Source texts of formatted documents

====================

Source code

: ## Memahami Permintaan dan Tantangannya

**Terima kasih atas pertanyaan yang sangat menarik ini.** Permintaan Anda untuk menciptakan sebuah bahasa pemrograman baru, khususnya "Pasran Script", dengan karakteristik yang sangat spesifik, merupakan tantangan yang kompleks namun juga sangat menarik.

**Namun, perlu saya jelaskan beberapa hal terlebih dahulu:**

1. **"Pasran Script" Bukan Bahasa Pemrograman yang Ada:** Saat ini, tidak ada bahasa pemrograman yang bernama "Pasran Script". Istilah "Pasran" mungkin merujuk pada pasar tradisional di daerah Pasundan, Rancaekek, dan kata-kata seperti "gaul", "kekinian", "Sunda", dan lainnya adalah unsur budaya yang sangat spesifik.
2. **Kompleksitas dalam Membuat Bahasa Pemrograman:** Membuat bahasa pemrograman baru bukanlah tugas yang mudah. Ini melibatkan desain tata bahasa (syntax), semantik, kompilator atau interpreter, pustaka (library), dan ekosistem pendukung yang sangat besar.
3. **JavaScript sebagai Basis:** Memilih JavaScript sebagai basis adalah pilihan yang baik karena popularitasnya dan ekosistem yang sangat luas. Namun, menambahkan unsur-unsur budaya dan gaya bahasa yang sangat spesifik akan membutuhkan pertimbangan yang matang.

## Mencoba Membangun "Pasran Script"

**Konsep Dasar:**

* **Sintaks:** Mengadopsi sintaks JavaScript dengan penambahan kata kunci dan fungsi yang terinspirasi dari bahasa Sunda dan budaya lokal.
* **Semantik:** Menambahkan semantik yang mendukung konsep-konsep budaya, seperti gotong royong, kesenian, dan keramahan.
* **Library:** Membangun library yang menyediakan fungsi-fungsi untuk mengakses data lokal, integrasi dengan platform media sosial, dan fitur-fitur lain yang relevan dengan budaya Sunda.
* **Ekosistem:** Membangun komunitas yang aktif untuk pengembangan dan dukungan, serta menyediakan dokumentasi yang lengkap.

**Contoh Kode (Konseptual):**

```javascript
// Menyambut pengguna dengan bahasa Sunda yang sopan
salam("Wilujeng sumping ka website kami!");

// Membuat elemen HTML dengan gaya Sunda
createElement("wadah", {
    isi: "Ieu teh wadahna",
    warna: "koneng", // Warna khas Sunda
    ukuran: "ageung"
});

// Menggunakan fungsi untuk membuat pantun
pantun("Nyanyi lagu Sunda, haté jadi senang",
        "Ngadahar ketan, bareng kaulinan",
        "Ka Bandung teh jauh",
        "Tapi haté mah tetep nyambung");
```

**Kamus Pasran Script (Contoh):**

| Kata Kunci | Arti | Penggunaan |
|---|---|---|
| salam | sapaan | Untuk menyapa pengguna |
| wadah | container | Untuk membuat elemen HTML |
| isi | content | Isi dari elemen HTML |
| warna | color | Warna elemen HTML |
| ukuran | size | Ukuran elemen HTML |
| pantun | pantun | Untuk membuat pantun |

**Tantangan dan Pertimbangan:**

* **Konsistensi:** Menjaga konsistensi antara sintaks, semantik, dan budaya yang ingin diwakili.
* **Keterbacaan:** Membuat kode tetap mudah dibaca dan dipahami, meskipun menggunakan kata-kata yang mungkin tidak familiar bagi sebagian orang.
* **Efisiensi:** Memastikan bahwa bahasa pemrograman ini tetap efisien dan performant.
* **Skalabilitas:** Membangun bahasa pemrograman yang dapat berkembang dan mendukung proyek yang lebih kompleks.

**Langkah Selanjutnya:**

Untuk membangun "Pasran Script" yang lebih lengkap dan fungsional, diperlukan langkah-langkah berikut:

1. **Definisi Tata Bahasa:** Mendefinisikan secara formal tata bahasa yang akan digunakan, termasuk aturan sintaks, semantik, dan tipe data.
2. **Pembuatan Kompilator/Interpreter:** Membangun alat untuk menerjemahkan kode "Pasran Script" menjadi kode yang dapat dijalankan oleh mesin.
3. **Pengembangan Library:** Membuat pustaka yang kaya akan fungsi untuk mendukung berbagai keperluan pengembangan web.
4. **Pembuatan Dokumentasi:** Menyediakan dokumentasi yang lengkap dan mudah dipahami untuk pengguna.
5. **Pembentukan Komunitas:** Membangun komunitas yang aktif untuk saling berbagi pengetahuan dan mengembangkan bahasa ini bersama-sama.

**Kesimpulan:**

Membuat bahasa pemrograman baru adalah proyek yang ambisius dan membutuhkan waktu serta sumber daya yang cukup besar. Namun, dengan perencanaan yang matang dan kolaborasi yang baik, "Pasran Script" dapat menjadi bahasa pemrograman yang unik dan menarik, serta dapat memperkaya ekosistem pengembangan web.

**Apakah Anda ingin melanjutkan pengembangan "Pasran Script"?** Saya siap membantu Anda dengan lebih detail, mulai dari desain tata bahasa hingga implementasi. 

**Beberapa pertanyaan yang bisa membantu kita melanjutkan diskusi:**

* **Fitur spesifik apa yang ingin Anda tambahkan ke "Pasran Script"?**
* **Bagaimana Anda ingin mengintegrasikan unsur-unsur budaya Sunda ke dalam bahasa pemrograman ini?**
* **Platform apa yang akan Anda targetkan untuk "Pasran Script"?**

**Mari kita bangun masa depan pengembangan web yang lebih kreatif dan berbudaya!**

====================

▸ Goal of the exercise: Your task is to repeat the records exactly. Begin at their first line and stop after the line containing "kesenian, dan keramahan.".

▸ Result below:
Source code

: ## Memahami Permintaan dan Tantangannya

**Terima kasih atas pertanyaan yang sangat menarik ini.** Permintaan Anda untuk menciptakan sebuah bahasa pemrograman baru, khususnya "Pasran Script", dengan karakteristik yang sangat spesifik, merupakan tantangan yang kompleks namun juga sangat menarik.

**Namun, perlu saya jelaskan beberapa hal terlebih dahulu:**

1. **"Pasran Script" Bukan Bahasa Pemrograman yang Ada:** Saat ini, tidak ada bahasa pemrograman yang bernama "Pasran Script". Istilah "Pasran" mungkin merujuk pada pasar tradisional di daerah Pasundan, Rancaekek, dan kata-kata seperti "gaul", "kekinian", "Sunda", dan lainnya adalah unsur budaya yang sangat spesifik.
2. **Kompleksitas dalam Membuat Bahasa Pemrograman:** Membuat bahasa pemrograman baru bukanlah tugas yang mudah. Ini melibatkan desain tata bahasa (syntax), semantik, kompilator atau interpreter, pustaka (library), dan ekosistem pendukung yang sangat besar.
3. **JavaScript sebagai Basis:** Memilih JavaScript sebagai basis adalah pilihan yang baik karena popularitasnya dan ekosistem yang sangat luas. Namun, menambahkan unsur-unsur budaya dan gaya bahasa yang sangat spesifik akan membutuhkan pertimbangan yang matang.

## Mencoba Membangun "Pasran Script"

**Konsep Dasar:**

* **Sintaks:** Mengadopsi sintaks JavaScript dengan penambahan kata kunci dan fungsi yang terinspirasi dari bahasa Sunda dan budaya lokal.
* **Semantik:** Menambahkan semantik yang mendukung konsep-konsep budaya, seperti gotong royong, kesenian, dan keramahan.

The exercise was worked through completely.